As an indication of the enormity of the shortfall, data from trade research firm Ocean Audit shows that daily container traffic at US ports from China fell from 32,550 units on February 4 to just 2,784 on February 26.
Airfreight, too, is under strain, with passenger flight cancellations removing an average of 5,100 tons daily of capacity from China and freighter capacity not able to fill the gap left by the belly-capacity shortage. As a result, airfreight rates from China have skyrocketed.
Even as China Recovers, the Rest of the World Teeters
Just as China managed to start ramping up production, demand began plunging in its main export markets, especially Europe and the United States, due to far-reaching lockdowns imposed by governments in a desperate bid to contain the Coronavirus.
For example, a dive in demand for auto components from China, the main supplier, was sparked by the closure of assembly plants this week in Europe and the United States. They are not expected to reopen before March 30.
With the freight logjams and slump in demand, Chinese exports are expected to remain subdued in March, despite the rebound in manufacturing.
Overseas shipments already suffered a sharp contraction in January-February this year, falling 17.2 percent from the same period a year earlier.
Peering into the Abyss of a Global Recession
It was these latest figures that prompted a global recession forecast from S&P Global, which described them as “much worse than feared”.
The financial information and analytics company ascribed its gloomy forecast to tight restrictions on person-to-person contact in Europe and the US, which, it said, sent markets reeling and prompted a sharp deterioration in assessments of economic activity, earnings, and credit quality.

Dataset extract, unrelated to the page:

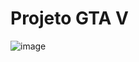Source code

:<h1>Projeto GTA V</h1>


![image](https://github.com/RyanSinhorell1/Projeto-GTAV/assets/158696634/b7ea7d0b-70a7-46ed-93e3-bbc926c21954)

Possible ‘Second Wave’ Adds to the Jitters
Adding to the sense of unease are warnings of a possible ‘second coronavirus wave’ in China, sparked by people importing it from abroad.
So, although China said that on March 18 it had recorded no new domestic cases, the first time since the emergence of the virus in December, it had, however, on the same day reported 34 new cases among people returning from overseas.
We are now at the point where global supply chains are being mangled by COVID-19 yet again—and even an unlikely V-shaped rebound in China would do little to stop the rot. It looks like we’re in for a long period of uncertainty that will test supply chain resilience and adaptability like nothing previously seen in most of our lifetimes.